Short Stories by Marie Belloc Lowndes: A Monstrous Regiment of Women

Edited by Elyssa Warkentin
Cambridge Scholars Press
2018

Novelist, short-story writer, memoirist, and journalist Marie Belloc Lowndes (1868-1947) was one of the most prolific and bestselling writers of her day. Unlike her contemporary and sometime-rival Agatha Christie, she is now largely unknown and almost entirely out of print. This collection of short stories brings Lowndes’s most popular, distinctive, and culturally and artistically significant works of short fiction to modern audiences for the first time. These stories are selected from various periods in Lowndes’s writing life, varied publication venues, and different genres. Each demonstrates her subtlety and skill as a story-teller, as well as her pervasive thematic interest in gender issues, the trials of marriage, and the nature of criminality.

The Lodger

By Marie Belloc Lowndes
Edited by Elyssa Warkentin
Cambridge Scholars Press
2015

Out of the London fog, a mysterious stranger arrives on the Buntings’ doorstep seeking lodgings and a kindly ear – but a horrifying secret lurks behind his gentlemanly façade. Can Mrs Bunting uncover the true nature of his strange obsessions and avert looming disaster for her family? Marie Belloc Lowndes’s psychological thriller The Lodger (1913) was the first novelization of the infamous and still-unsolved “Jack the Ripper” murders of 1888. The novel transformed a sordid story of the London streets into a taut domestic tale of conflicted motivations, uncertain loyalty, and slow-burning terror. Lowndes, a contemporary – and rival – of Agatha Christie, adopted and subverted the detective fiction genre in order to explore women’s roles within the family and within larger society in ways that still resonate strongly today.
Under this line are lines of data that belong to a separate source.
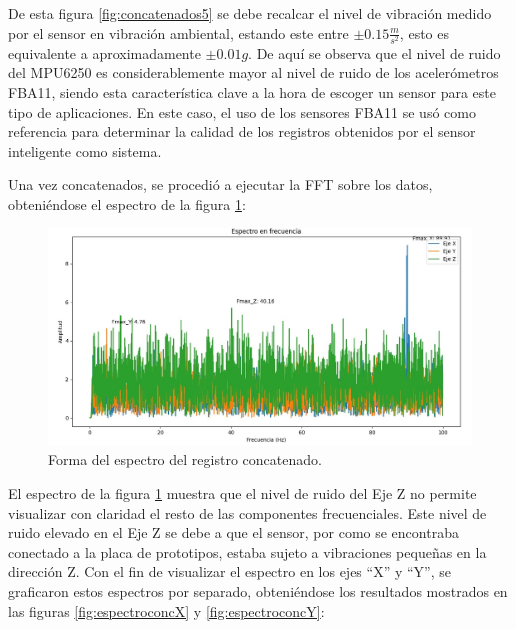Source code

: De esta figura \ref{fig:concatenados5} se debe recalcar el nivel de vibración medido por el sensor en vibración ambiental, estando este entre $\pm 0.15 \frac{m}{s^2}$, esto es equivalente a aproximadamente $\pm 0.01 g$. De aquí se observa que el nivel de ruido del MPU6250 es considerablemente mayor al nivel de ruido de los acelerómetros FBA11, siendo esta característica clave a la hora de escoger un sensor para este tipo de aplicaciones. En este caso, el uso de los sensores FBA11 se usó como referencia para determinar la calidad de los registros obtenidos por el sensor inteligente como sistema.

Una vez concatenados, se procedió a ejecutar la FFT sobre los datos, obteniéndose el espectro de la figura \ref{fig:espectroconc}:

\begin{figure}[H]
    \centering
    \includegraphics[width = \textwidth]{imagenes/cap3_resultados/Ensayos/VibAmb5EspectroCONC.jpg}
    \caption{Forma del espectro del registro concatenado.}
    \label{fig:espectroconc}
\end{figure}

El espectro de la figura \ref{fig:espectroconc} muestra que el nivel de ruido del Eje Z no permite visualizar con claridad el resto de las componentes frecuenciales. Este nivel de ruido elevado en el Eje Z se debe a que el sensor, por como se encontraba conectado a la placa de prototipos, estaba sujeto a vibraciones pequeñas en la dirección Z. Con el fin de visualizar el espectro en los ejes ``X'' y ``Y'', se graficaron estos espectros por separado, obteniéndose los resultados mostrados en las figuras \ref{fig:espectroconcX} y \ref{fig:espectroconcY}:



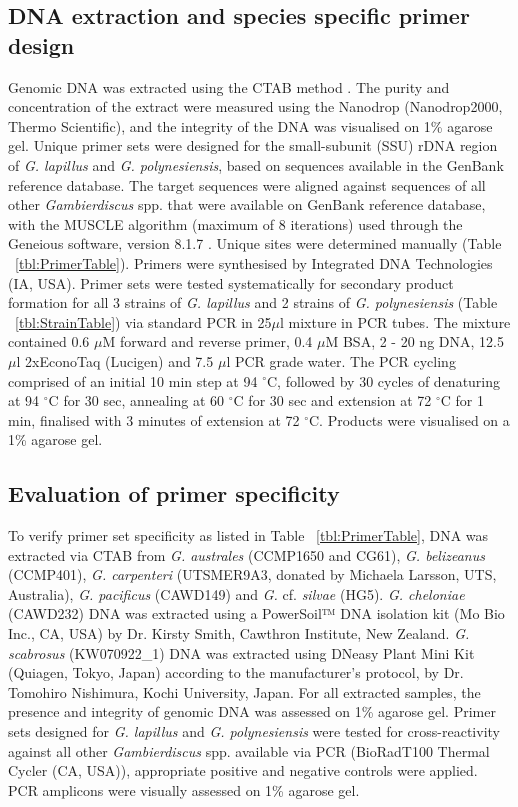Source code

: \documentclass[12pt]{article}
\begin{document}
\subsection*{DNA extraction and species specific primer design}
Genomic DNA was extracted using the CTAB method \citep{zhou1999analysis}. The purity and concentration of the extract were measured using the Nanodrop (Nanodrop2000, Thermo Scientific), and the integrity of the DNA was visualised on 1\% agarose gel.
Unique primer sets were designed for the small-subunit (SSU) rDNA region of \emph{G. lapillus} and \emph{G. polynesiensis}, based on sequences available in the GenBank reference database. The target sequences were aligned against sequences of all other \emph{Gambierdiscus} spp. that were available on GenBank reference database, with the MUSCLE algorithm (maximum of 8 iterations) \citep{edgar2004muscle} used through the Geneious software, version 8.1.7 \citep{kearse2012geneious}. Unique sites were determined manually (Table ~\ref{tbl:PrimerTable}). Primers were synthesised by Integrated DNA Technologies (IA, USA).
Primer sets were tested systematically for secondary product formation for all 3 strains of \emph{G. lapillus} and 2 strains of \emph{G. polynesiensis} (Table ~\ref{tbl:StrainTable}) via standard PCR in 25$\mu$l mixture in PCR tubes. The mixture contained 0.6 $\mu$M forward and reverse primer, 0.4 $\mu$M BSA, 2 - 20 ng DNA, 12.5 $\mu$l 2xEconoTaq (Lucigen) and 7.5 $\mu$l PCR grade water.
The PCR cycling comprised of an initial 10 min step at 94 $^{\circ}$C, followed by 30 cycles of denaturing at 94 $^{\circ}$C for 30 sec, annealing at 60 $^{\circ}$C for 30 sec and extension at 72 $^{\circ}$C for 1 min, finalised with 3 minutes of extension at 72 $^{\circ}$C. Products were visualised on a 1\% agarose gel.


\subsection*{Evaluation of primer specificity}
To verify primer set specificity as listed in Table ~\ref{tbl:PrimerTable}, DNA was extracted via CTAB from \emph{G. australes} (CCMP1650 and CG61), \emph{G. belizeanus} (CCMP401), \emph{G. carpenteri} (UTSMER9A3, donated by Michaela Larsson, UTS, Australia), \emph{G. pacificus} (CAWD149) and \emph{G.} cf. \emph{silvae} (HG5). \emph{G. cheloniae} (CAWD232) DNA was extracted using a PowerSoil™ DNA isolation kit (Mo Bio Inc., CA, USA) by Dr. Kirsty Smith, Cawthron Institute, New Zealand. \emph{G. scabrosus} (KW070922\_1) DNA was extracted using DNeasy Plant Mini Kit (Quiagen, Tokyo, Japan) according to the manufacturer's protocol, by Dr. Tomohiro Nishimura, Kochi University, Japan. For all extracted samples, the presence and integrity of genomic DNA was assessed on 1\% agarose gel. Primer sets designed for \emph{G. lapillus} and \emph{G. polynesiensis} were tested for cross-reactivity against all other \emph{Gambierdiscus} spp. available via PCR (BioRadT100 Thermal Cycler (CA, USA)), appropriate positive and negative controls were applied. PCR amplicons were visually assessed on 1\% agarose gel.
\end{document}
This scholarly edition revives a pivotal text by an undervalued late-Victorian and early twentieth-century author, and adds to our understanding of that transformational literary period. This edition brings together, for the first time, Lowndes’ 1913 novel and the 1911 short story upon which it was based, providing new transcriptions of the texts alongside facsimiles of Henry Raleigh’s original illustrations. A critical introduction offers historical, thematic, and biographical context drawn from new archival research, as well as an exhaustive bibliography of Lowndes’s published work.